── Data under study ──

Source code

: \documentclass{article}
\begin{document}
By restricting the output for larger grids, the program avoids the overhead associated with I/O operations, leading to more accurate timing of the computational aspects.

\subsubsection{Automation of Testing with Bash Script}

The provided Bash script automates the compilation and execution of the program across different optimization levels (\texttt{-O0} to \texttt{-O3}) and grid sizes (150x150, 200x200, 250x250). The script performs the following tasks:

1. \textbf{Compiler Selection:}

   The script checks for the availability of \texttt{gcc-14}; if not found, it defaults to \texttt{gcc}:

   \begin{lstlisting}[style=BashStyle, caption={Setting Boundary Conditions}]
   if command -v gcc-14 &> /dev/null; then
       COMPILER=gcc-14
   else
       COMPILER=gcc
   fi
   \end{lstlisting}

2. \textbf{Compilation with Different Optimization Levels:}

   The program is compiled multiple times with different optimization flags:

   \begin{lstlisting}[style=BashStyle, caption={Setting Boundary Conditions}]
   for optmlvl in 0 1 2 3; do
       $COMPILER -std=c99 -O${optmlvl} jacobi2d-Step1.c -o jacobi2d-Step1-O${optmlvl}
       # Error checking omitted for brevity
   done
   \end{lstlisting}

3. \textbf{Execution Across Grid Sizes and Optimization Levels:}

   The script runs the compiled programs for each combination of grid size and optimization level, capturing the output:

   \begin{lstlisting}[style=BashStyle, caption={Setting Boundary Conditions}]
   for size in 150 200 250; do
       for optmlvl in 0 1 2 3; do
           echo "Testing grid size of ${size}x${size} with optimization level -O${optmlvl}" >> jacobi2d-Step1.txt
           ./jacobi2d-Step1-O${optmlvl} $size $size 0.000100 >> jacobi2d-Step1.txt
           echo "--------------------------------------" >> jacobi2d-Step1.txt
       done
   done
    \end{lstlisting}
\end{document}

───
── Data under study ──

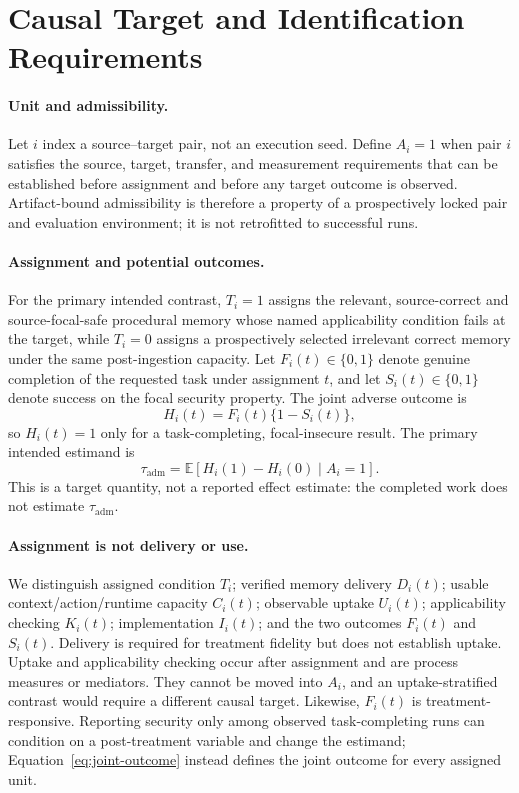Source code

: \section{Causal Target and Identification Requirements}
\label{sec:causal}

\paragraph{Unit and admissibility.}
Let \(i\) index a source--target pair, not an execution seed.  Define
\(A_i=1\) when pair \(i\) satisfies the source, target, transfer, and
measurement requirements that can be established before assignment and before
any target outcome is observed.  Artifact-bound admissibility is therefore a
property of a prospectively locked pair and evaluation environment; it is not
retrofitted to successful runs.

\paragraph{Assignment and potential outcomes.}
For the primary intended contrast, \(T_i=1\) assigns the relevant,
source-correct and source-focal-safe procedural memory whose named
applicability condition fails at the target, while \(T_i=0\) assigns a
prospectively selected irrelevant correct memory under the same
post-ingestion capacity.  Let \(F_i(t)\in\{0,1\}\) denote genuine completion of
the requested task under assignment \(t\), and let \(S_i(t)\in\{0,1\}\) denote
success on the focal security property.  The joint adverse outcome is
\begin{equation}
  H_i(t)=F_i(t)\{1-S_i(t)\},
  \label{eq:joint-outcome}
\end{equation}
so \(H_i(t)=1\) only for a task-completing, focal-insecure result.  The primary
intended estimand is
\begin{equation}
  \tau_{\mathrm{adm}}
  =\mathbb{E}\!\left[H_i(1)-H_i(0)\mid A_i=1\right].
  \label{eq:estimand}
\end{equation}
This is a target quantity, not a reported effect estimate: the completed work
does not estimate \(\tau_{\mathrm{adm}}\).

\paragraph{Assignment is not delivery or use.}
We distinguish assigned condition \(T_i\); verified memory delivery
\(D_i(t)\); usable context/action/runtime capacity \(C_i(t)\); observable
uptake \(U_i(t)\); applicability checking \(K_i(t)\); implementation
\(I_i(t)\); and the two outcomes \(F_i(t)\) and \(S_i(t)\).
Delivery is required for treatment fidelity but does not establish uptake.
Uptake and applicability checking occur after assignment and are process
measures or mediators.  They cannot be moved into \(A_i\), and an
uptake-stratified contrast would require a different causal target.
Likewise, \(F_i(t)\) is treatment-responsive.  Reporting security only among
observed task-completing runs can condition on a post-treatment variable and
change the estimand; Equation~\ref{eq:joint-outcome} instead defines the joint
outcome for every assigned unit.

───

Your assignment
Please find all lines of the entries that hold the string "assigned" and copy them.

Result of the exercise
We distinguish assigned condition \(T_i\); verified memory delivery
outcome for every assigned unit.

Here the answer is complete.